» **Task prompt**: Omit every picture. Return all other data as it stands.

» **Recorded data**:
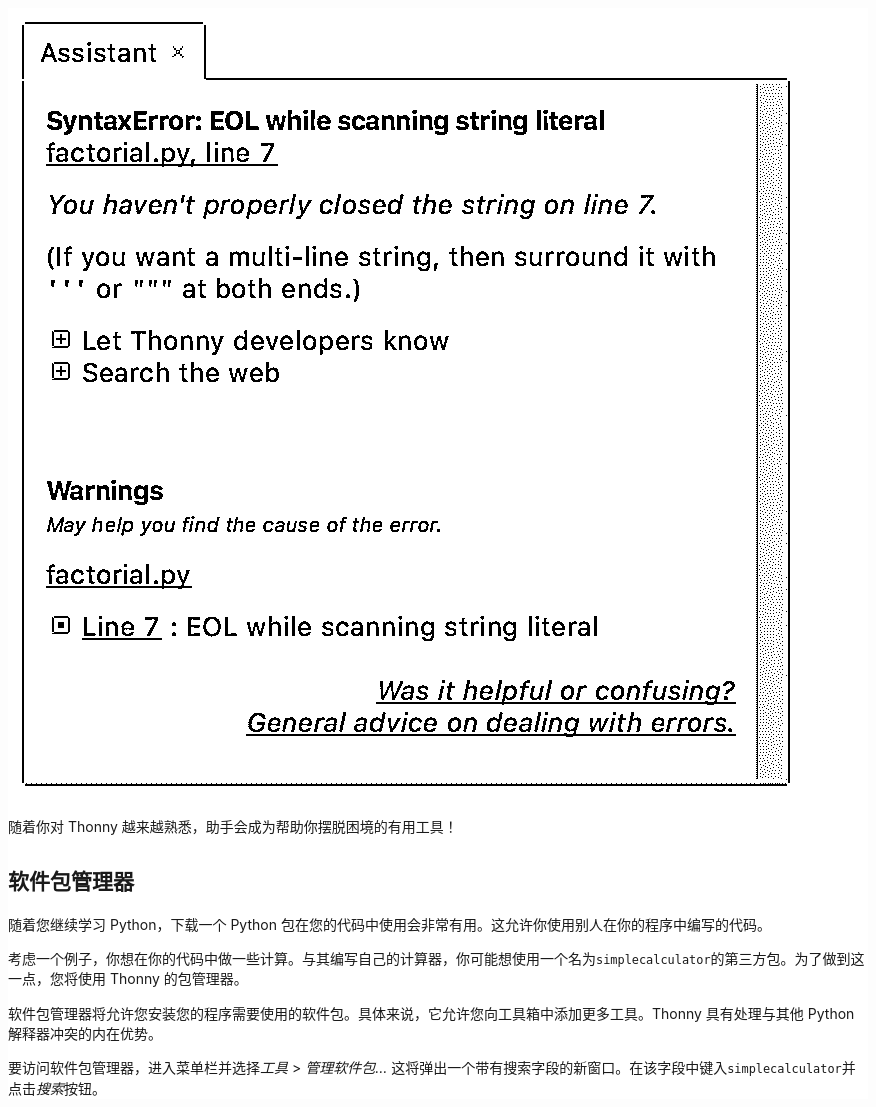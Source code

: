 [![Shows assistant showing syntax error help text](img/e0b6151dc51c0bd0c019955764a535a4.png)](https://files.realpython.com/media/Screenshot_2018-10-20_10.18.50.1f3845020f38.png)

随着你对 Thonny 越来越熟悉，助手会成为帮助你摆脱困境的有用工具！

## 软件包管理器

随着您继续学习 Python，下载一个 Python 包在您的代码中使用会非常有用。这允许你使用别人在你的程序中编写的代码。

考虑一个例子，你想在你的代码中做一些计算。与其编写自己的计算器，你可能想使用一个名为`simplecalculator`的第三方包。为了做到这一点，您将使用 Thonny 的包管理器。

软件包管理器将允许您安装您的程序需要使用的软件包。具体来说，它允许您向工具箱中添加更多工具。Thonny 具有处理与其他 Python 解释器冲突的内在优势。

要访问软件包管理器，进入菜单栏并选择*工具* > *管理软件包…* 这将弹出一个带有搜索字段的新窗口。在该字段中键入`simplecalculator`并点击*搜索*按钮。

» **Written answer**:
Source code

: [![Shows assistant showing syntax error help text](img/e0b6151dc51c0bd0c019955764a535a4.png)](https://files.realpython.com/media/Screenshot_2018-10-20_10.18.50.1f3845020f38.png)

随着你对 Thonny 越来越熟悉，助手会成为帮助你摆脱困境的有用工具！

## 软件包管理器

随着您继续学习 Python，下载一个 Python 包在您的代码中使用会非常有用。这允许你使用别人在你的程序中编写的代码。

考虑一个例子，你想在你的代码中做一些计算。与其编写自己的计算器，你可能想使用一个名为`simplecalculator`的第三方包。为了做到这一点，您将使用 Thonny 的包管理器。

软件包管理器将允许您安装您的程序需要使用的软件包。具体来说，它允许您向工具箱中添加更多工具。Thonny 具有处理与其他 Python 解释器冲突的内在优势。

要访问软件包管理器，进入菜单栏并选择*工具* > *管理软件包…* 这将弹出一个带有搜索字段的新窗口。在该字段中键入`simplecalculator`并点击*搜索*按钮。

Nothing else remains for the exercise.